DetikNews
Senin 16 Juli 2018, 13:25 WIB

Pasar Pocong di Sumsel Selalu Ramai, Berdiri sejak 2002

Raja Adil Siregar - detikNews
Pasar Pocong di Sumsel Selalu Ramai, Berdiri sejak 2002 Pasar Pocong di TPU di Palembang (raja/detikcom)
Palembang - Sementara pasar pada umumnya berada di tempat keramaian, hal berbeda terlihat di salah satu pasar tradisional di Palembang, Sumatera Selatan. Pasar itu disebut warga sebagai 'Pasar Pocong'. Kok bisa?

Dari informasi yang dihimpun detikcom, Pasar Pocong sudah berdiri sejak 2002. Pasar ini dulu bernama 'Pasar Naga Sewidak' dan beroperasi dari pagi hingga sore.

Karena letaknya yang berada di tempat pemakaman umum (TPU), Pasar Naga Sewidak akhirnya disebut warga sebagai Pasar Pocong. Meskipun nama pasarnya seram, warga tetap ramai berbelanja di sana.

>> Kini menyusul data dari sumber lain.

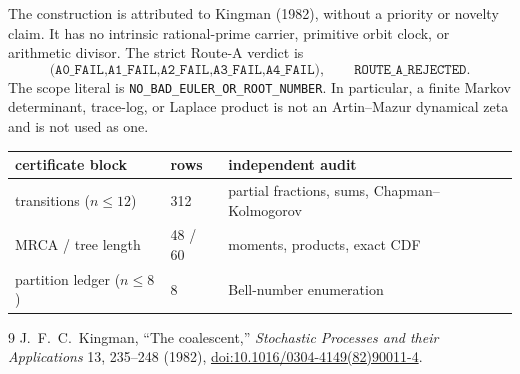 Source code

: \documentclass[10pt]{article}
\begin{document}
The construction is attributed to Kingman (1982), without a priority or
novelty claim.  It has no intrinsic rational-prime carrier, primitive orbit
clock, or arithmetic divisor.  The strict Route-A verdict is
\[
\texttt{(A0\_FAIL,A1\_FAIL,A2\_FAIL,A3\_FAIL,A4\_FAIL)},\qquad
\texttt{ROUTE\_A\_REJECTED}.
\]
The scope literal is \texttt{NO\_BAD\_EULER\_OR\_ROOT\_NUMBER}.
In particular, a finite Markov determinant, trace-log, or Laplace product is
not an Artin--Mazur dynamical zeta and is not used as one.

\begin{center}
\begin{tabular}{@{}lll@{}}
\toprule
certificate block & rows & independent audit \\
\midrule
transitions ($n\leq12$) & 312 & partial fractions, sums, Chapman--Kolmogorov \\
MRCA / tree length & 48 / 60 & moments, products, exact CDF \\
partition ledger ($n\leq8$) & 8 & Bell-number enumeration \\
\bottomrule
\end{tabular}
\end{center}

\begin{thebibliography}{9}\small
{} J.~F.~C.~Kingman, ``The coalescent,'' \emph{Stochastic
Processes and their Applications} 13, 235--248 (1982),
\href{https://doi.org/10.1016/0304-4149(82)90011-4}{doi:10.1016/0304-4149(82)90011-4}.
\end{thebibliography}
\end{document}
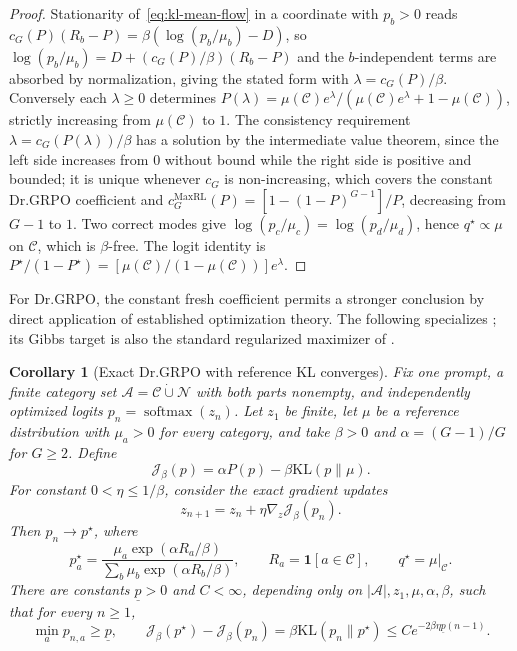 \documentclass{article}
\newcommand{\enforcehalffinalproseline}{%
  \setlength{\parfillskip}{0pt plus .20\linewidth}}
\newcommand{\1}{\mathbf 1}
\newtheorem{corollary}[lemma]{Corollary}
\theoremstyle{remark}
\theoremstyle{definition}
\theoremstyle{plain}
\begin{document}
\begin{proof}
\enforcehalffinalproseline
Stationarity of~\eqref{eq:kl-mean-flow} in a coordinate with $p_b>0$ reads
$c_G(P)(R_b-P)=\beta(\log(p_b/\mu_b)-D)$, so
$\log(p_b/\mu_b)=D+(c_G(P)/\beta)(R_b-P)$ and the $b$-independent terms are
absorbed by normalization, giving the stated form with $\lambda=c_G(P)/\beta$.
Conversely each $\lambda\ge0$ determines
$P(\lambda)=\mu(\mathcal C)e^\lambda/(\mu(\mathcal C)e^\lambda+1-\mu(\mathcal C))$,
strictly increasing from $\mu(\mathcal C)$ to $1$. The consistency requirement
$\lambda=c_G(P(\lambda))/\beta$ has a solution by the intermediate value
theorem, since the left side increases from $0$ without bound while the right
side is positive and bounded; it is unique whenever $c_G$ is non-increasing,
which covers the constant Dr.GRPO coefficient and
$c_G^{\mathrm{MaxRL}}(P)=[1-(1-P)^{G-1}]/P$, decreasing from $G-1$ to $1$.
Two correct modes give $\log(p_c/\mu_c)=\log(p_d/\mu_d)$, hence
$q^\star\propto\mu$ on $\mathcal C$, which is $\beta$-free. The logit identity
is $P^\star/(1-P^\star)=[\mu(\mathcal C)/(1-\mu(\mathcal C))]e^\lambda$.
\end{proof}

For Dr.GRPO, the constant fresh coefficient permits a stronger conclusion
by direct application of established optimization theory. The following
specializes \citet[Theorem~5 and Lemma~13]{mei2020softmaxpg}; its Gibbs
target is also the standard regularized maximizer of
\citet[Proposition~1]{geist2019regmdp}.

\begin{corollary}[Exact Dr.GRPO with reference KL converges]
\enforcehalffinalproseline
\label{cor:kl-dr-mei-convergence}
Fix one prompt, a finite category set
$\mathcal A=\mathcal C\mathbin{\dot\cup}\mathcal N$ with both parts
nonempty, and independently optimized logits $p_n=\operatorname{softmax}(z_n)$.
Let $z_1$ be finite, let $\mu$ be a reference distribution with
$\mu_a>0$ for every category, and take $\beta>0$ and
$\alpha=(G-1)/G$ for $G\ge2$. Define
\[
 \mathcal J_\beta(p)=\alpha P(p)-\beta\mathrm{KL}(p\|\mu).
\]
For constant $0<\eta\le1/\beta$, consider the exact gradient updates
\begin{equation}
 z_{n+1}=z_n+\eta\nabla_z\mathcal J_\beta(p_n).
 \label{eq:kl-dr-mei-update}
\end{equation}
Then $p_n\to p^\star$, where
\[
 p^\star_a=
 \frac{\mu_a\exp(\alpha R_a/\beta)}
      {\sum_b\mu_b\exp(\alpha R_b/\beta)},
 \qquad R_a=\1[a\in\mathcal C],
 \qquad q^\star=\mu|_{\mathcal C}.
\]
There are constants $\underline p>0$ and $C<\infty$, depending only on
$|\mathcal A|,z_1,\mu,\alpha,\beta$, such that for every $n\ge1$,
\begin{equation}
 \min_a p_{n,a}\ge\underline p,
 \qquad
 \mathcal J_\beta(p^\star)-\mathcal J_\beta(p_n)
 =\beta\mathrm{KL}(p_n\|p^\star)
 \le C e^{-2\beta\eta\underline p(n-1)}.
 \label{eq:kl-dr-mei-rate}
\end{equation}
\end{corollary}
\end{document}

Pasar dengan luas 100 meter persegi tersebut bahkan menjadi pasar unik yang ada di Kota Palembang. Bukan hanya karena letaknya, tapi juga lantaran harga bahan baku yang ada di pasar itu murah.

"Kalau harga relatif murah di sini, berbeda dengan pasar tradisional lainnya. Selisih harga lumayan, berkisar Rp 2-3 ribu," kata salah seorang pembeli, Mirayanti, kepada detikcom, Senin (16/7/2018).

Menurut Mira, dirinya selalu berbelanja di Pasar Pocong setiap hari. Bukan karena harga, tapi juga karena letaknya tidak jauh dari tempat tinggalnya di Jalan Panjaitan, Kelurahan 14 Ulu, Palembang.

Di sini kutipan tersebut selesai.